_Your assignment:_
Look through the entries below and show every line containing the word "Department".

Collected data
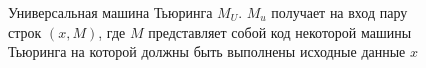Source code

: \begin{figure}
\centering



\caption{Универсальная машина Тьюринга $M_U$. $M_u$ получает на вход
  пару строк $\left(x, M\right)$, где $M$ представляет собой код
  некоторой машины Тьюринга на которой должны быть выполнены исходные
  данные $x$} 
\label{figAddAlgoUTuring}
\end{figure}
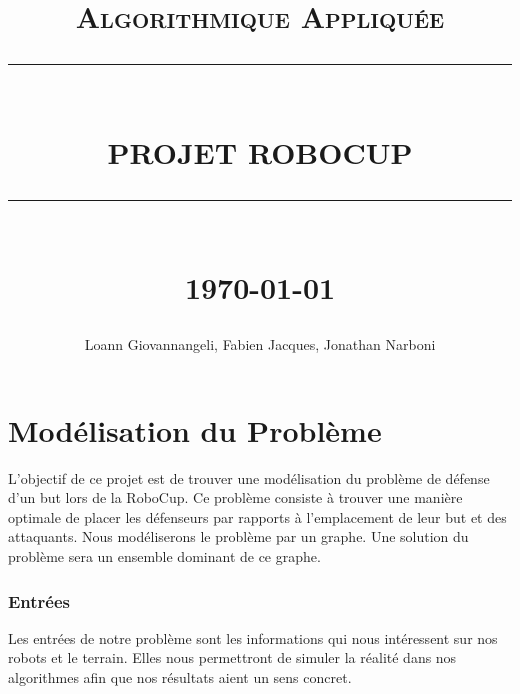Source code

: \documentclass[12pt]{article}
\newcommand{\HRule}[1]{\rule{\linewidth}{#1}}
\begin{document}
\title{ \normalsize \textsc{Algorithmique Appliquée}
		\\ [2.0cm]
		\HRule{0.5pt} \\
		\LARGE \textbf{\uppercase{Projet RoboCup}}
		\HRule{2pt} \\ [0.5cm]
		\normalsize \today \vspace*{5\baselineskip}}

\date{}

\author{
		Loann Giovannangeli, Fabien Jacques, Jonathan Narboni}

\maketitle
\renewcommand{\contentsname}{Sommaire}
\newpage
\tableofcontents
\newpage

\sectionfont{\scshape}

\part{Modélisation du Problème}

L'objectif de ce projet est de trouver une modélisation du problème de défense d'un but lors de la RoboCup. Ce problème consiste à trouver une manière optimale de placer les défenseurs par rapports à l'emplacement de leur but et des attaquants. Nous modéliserons le problème par un graphe. Une solution du problème sera un ensemble dominant de ce graphe.


\section{Entrées}
Les entrées de notre problème sont les informations qui nous intéressent sur nos robots et le terrain. Elles nous permettront de simuler la réalité dans nos algorithmes afin que nos résultats aient un sens concret.\\
\end{document}
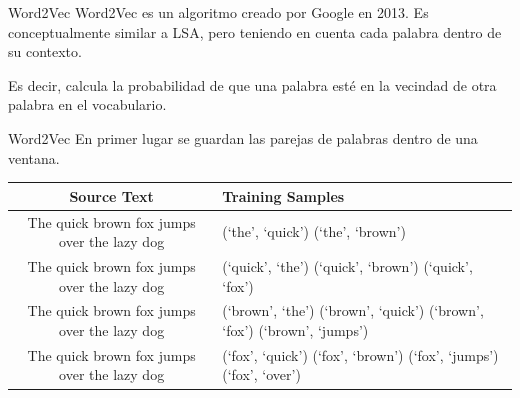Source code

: \documentclass[table]{beamer}
\begin{document}
  \begin{frame}{Word2Vec}
      Word2Vec es un algoritmo creado por Google en 2013. Es conceptualmente similar a LSA, pero teniendo en cuenta cada palabra dentro de su contexto.

      Es decir, calcula la probabilidad de que una palabra esté en la vecindad de otra palabra en el vocabulario.
  \end{frame}

  \begin{frame}{Word2Vec}
      En primer lugar se guardan las parejas de palabras dentro de una ventana.
      \tiny
      \begin{table}
          \centering
          \begin{tabular}{cp{45mm}}
              \toprule
              Source Text & Training Samples \\
              \midrule
              \colorbox{blue!20}{\colorbox{red!20}{The} quick brown} fox jumps over the lazy dog & (`the', `quick') \newline (`the', `brown') \\
              \midrule
              \colorbox{blue!20}{The \colorbox{red!20}{quick} brown fox} jumps over the lazy dog & (`quick', `the') \newline (`quick', `brown') \newline (`quick', `fox') \\
              \midrule
              \colorbox{blue!20}{The quick \colorbox{red!20}{brown} fox jumps} over the lazy dog & (`brown', `the') \newline (`brown', `quick') \newline (`brown', `fox') \newline (`brown', `jumps') \\
              \midrule
              The \colorbox{blue!20}{quick brown \colorbox{red!20}{fox} jumps over} the lazy dog & (`fox', `quick') \newline (`fox', `brown') \newline (`fox', `jumps') \newline (`fox', `over') \\
              \bottomrule
          \end{tabular}
      \end{table}
  \end{frame}
\end{document}
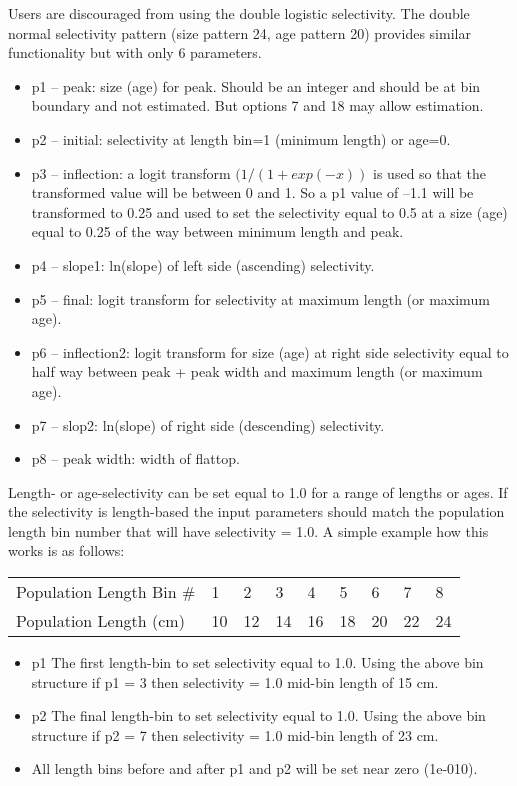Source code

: Users are discouraged from using the double logistic selectivity. The double normal selectivity pattern (size pattern 24, age pattern 20) provides similar functionality but with only 6 parameters.
	\begin{itemize}
		\item  p1 – peak: size (age) for peak. Should be an integer and should be at bin boundary and not estimated.  But options 7 and 18 may allow estimation.
		\item p2 – initial: selectivity at length bin=1 (minimum length) or age=0.
		\item p3 – inflection: a logit transform $(1/(1+exp(-x))$ is used so that the transformed value will be between 0 and 1.  So a p1 value of –1.1 will be transformed to 0.25 and used to set the selectivity equal to 0.5 at a size (age) equal to 0.25 of the way between minimum length and peak. 
		\item p4 – slope1: ln(slope) of left side (ascending) selectivity.
		\item p5 – final: logit transform for selectivity at maximum length (or maximum age).
		\item p6 – inflection2:  logit transform for size (age) at right side selectivity equal to half way between peak + peak width and maximum length (or maximum age).
		\item p7 – slop2: ln(slope) of right side (descending) selectivity.
		\item p8 – peak width: width of flattop.
	\end{itemize}
	
Length- or age-selectivity can be set equal to 1.0 for a range of lengths or ages.  If the selectivity is length-based the input parameters should match the population length bin number that will have selectivity = 1.0. A simple example how this works is as follows:

\begin{longtable}{p{4cm} p{0.9cm} p{0.9cm} p{0.9cm}  p{0.9cm}  p{0.9cm} p{0.9cm} p{0.9cm} p{0.9cm}}
	\hline	
	Population Length Bin \# \Tstrut &  1 &  2 &  3 &  4 &  5 &  6 &  7 &  8 \\
	Population Length (cm)       & 10 & 12 & 14 & 16 & 18 & 20 & 22 & 24 \Bstrut\\
	\hline
\end{longtable} 

\begin{itemize}
	\item p1 The first length-bin to set selectivity equal to 1.0. Using the above bin structure if p1 = 3 then selectivity = 1.0 mid-bin length of 15 cm.
	\item p2 The final length-bin to set selectivity equal to 1.0. Using the above bin structure if p2 = 7 then selectivity = 1.0 mid-bin length of 23 cm.
	\item All length bins before and after p1 and p2 will be set near zero (1e-010).
\end{itemize}

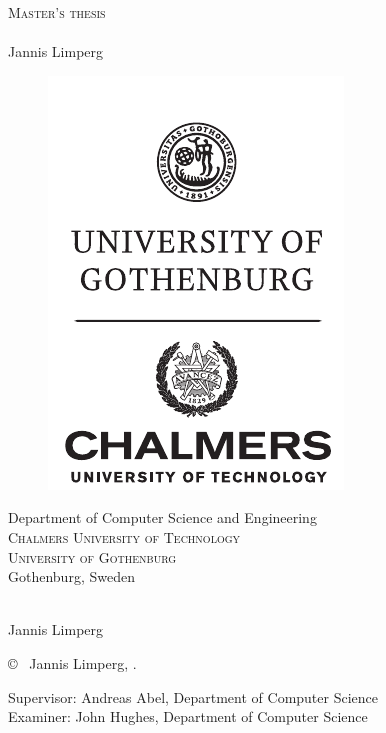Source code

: \newpage
\thispagestyle{empty}
\begin{center}
	\textsc{\large Master's thesis \the\year}\\[4cm]		%
	\textbf{\Large \multiLineTitle{0.2cm}} \\[1cm]
	{\large Jannis Limperg}
	
	\vfill	
	\begin{figure}[H]
	\centering
	\includegraphics[width=0.25\pdfpagewidth]{figure/auxiliary/ChGULogoHog.pdf}
	\end{figure}	\vspace{5mm}	
	
	Department of Computer Science and Engineering\\
	\textsc{Chalmers University of Technology} \\
	\textsc{University of Gothenburg} \\
	Gothenburg, Sweden \the\year \\
\end{center}


\newpage
\thispagestyle{plain}
\vspace*{4.5cm}
\oneLineTitle\\
Jannis Limperg \setlength{\parskip}{1cm}

\copyright ~ Jannis Limperg, \the\year. \setlength{\parskip}{1cm}

Supervisor: Andreas Abel, Department of Computer Science\\
Examiner: John Hughes, Department of Computer Science \setlength{\parskip}{1cm}

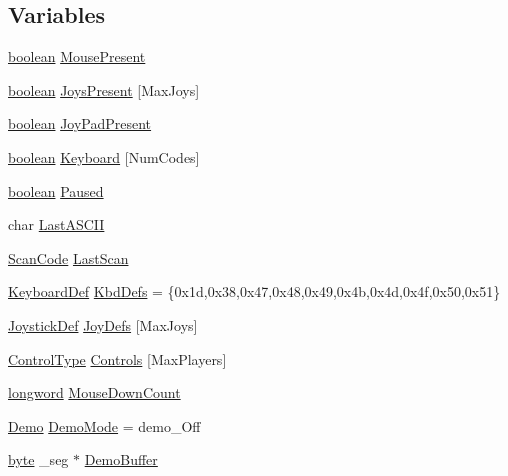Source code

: \subsection*{Variables}
\begin{DoxyCompactItemize}
\item 
\hyperlink{ID__HEAD_8H_a7c6368b321bd9acd0149b030bb8275ed}{boolean} \hyperlink{ID__IN_8C_acfbb4437bdf4555f53ac0b13925b6d32}{MousePresent}
\item 
\hyperlink{ID__HEAD_8H_a7c6368b321bd9acd0149b030bb8275ed}{boolean} \hyperlink{ID__IN_8C_a954105121102803577bc52b8f0e733cd}{JoysPresent} \mbox{[}MaxJoys\mbox{]}
\item 
\hyperlink{ID__HEAD_8H_a7c6368b321bd9acd0149b030bb8275ed}{boolean} \hyperlink{ID__IN_8C_a2d43a4f05f8981ea5e2a4f087fe775c5}{JoyPadPresent}
\item 
\hyperlink{ID__HEAD_8H_a7c6368b321bd9acd0149b030bb8275ed}{boolean} \hyperlink{ID__IN_8C_af2090fe8236764c1093020b141ca4ddd}{Keyboard} \mbox{[}NumCodes\mbox{]}
\item 
\hyperlink{ID__HEAD_8H_a7c6368b321bd9acd0149b030bb8275ed}{boolean} \hyperlink{ID__IN_8C_a8bb9401d8f4d8323faee50f94a4be7b5}{Paused}
\item 
char \hyperlink{ID__IN_8C_ae0bac1d5b862fc73354b6992e25e9207}{LastASCII}
\item 
\hyperlink{ID__IN_8H_a92ee9291fc7e992c1662c4e195242f2d}{ScanCode} \hyperlink{ID__IN_8C_a294d54f35598c13b2caa8bee664743a4}{LastScan}
\item 
\hyperlink{structKeyboardDef}{KeyboardDef} \hyperlink{ID__IN_8C_a27c5715e087f17739848d747929a11ae}{KbdDefs} = \{0x1d,0x38,0x47,0x48,0x49,0x4b,0x4d,0x4f,0x50,0x51\}
\item 
\hyperlink{structJoystickDef}{JoystickDef} \hyperlink{ID__IN_8C_a9a0430b044ebc95c3a6fab27fd89531f}{JoyDefs} \mbox{[}MaxJoys\mbox{]}
\item 
\hyperlink{ID__IN_8H_a8005f1f182fd0248a710ca64f72508d4}{ControlType} \hyperlink{ID__IN_8C_a9cf23a083833e7437416b3a0fedae789}{Controls} \mbox{[}MaxPlayers\mbox{]}
\item 
\hyperlink{ID__HEAD_8H_a8a9a7dd50c6fdb45dcdf0eb929479663}{longword} \hyperlink{ID__IN_8C_a2623f228936e38b5463eeb42e057b634}{MouseDownCount}
\item 
\hyperlink{ID__IN_8H_aee6aa8565f29397f3cdc22bf15ba6763}{Demo} \hyperlink{ID__IN_8C_a3f08b9ae9c5b54f2990ec177babb74ef}{DemoMode} = demo\_\-Off
\item 
\hyperlink{ID__HEAD_8H_a0c8186d9b9b7880309c27230bbb5e69d}{byte} \_\-seg $\ast$ \hyperlink{ID__IN_8C_ab667a009823ca43974aa23e0ed2e2d33}{DemoBuffer}

\end{DoxyCompactItemize}
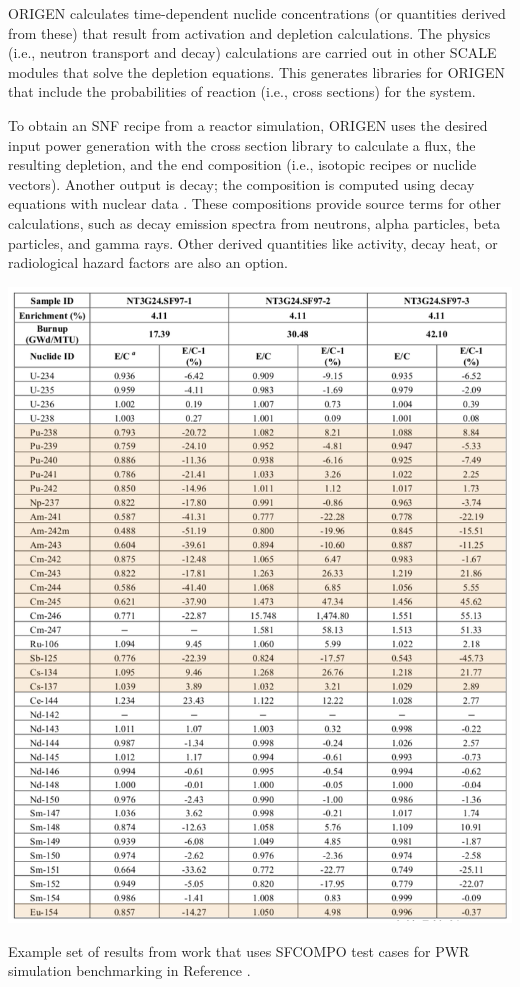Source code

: \gls{ORIGEN} calculates time-dependent nuclide concentrations (or quantities
derived from these) that result from activation and depletion calculations. The
physics (i.e., neutron transport and decay) calculations are carried out in
other \gls{SCALE} modules that solve the depletion equations.  This generates
libraries for \gls{ORIGEN} that include the probabilities of reaction (i.e.,
cross sections) for the system.

To obtain an \gls{SNF} recipe from a reactor simulation, \gls{ORIGEN} uses the
desired input power generation with the cross section library to calculate a
flux, the resulting depletion, and the end composition (i.e., isotopic recipes
or nuclide vectors).  Another output is decay; the composition is computed
using decay equations with nuclear data \cite{endf}. These compositions provide
source terms for other calculations, such as decay emission spectra from
neutrons, alpha particles, beta particles, and gamma rays. Other derived
quantities like activity, decay heat, or radiological hazard factors are also
an option.

\begin{table}[!htbp]
  \centering
  \includegraphics[width=\linewidth]{./chapters/exp1/pwr_benchmark.png}
  \caption{Example set of results from work that uses \gls{SFCOMPO} test cases 
           for \gls{PWR} simulation benchmarking in Reference 
           \cite{pwr_benchmark_2010}.}
  \label{tbl:pwr_bench}
\end{table}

_Response area:_
	Department of Computer Science and Engineering\\
Supervisor: Andreas Abel, Department of Computer Science\\
Examiner: John Hughes, Department of Computer Science \setlength{\parskip}{1cm}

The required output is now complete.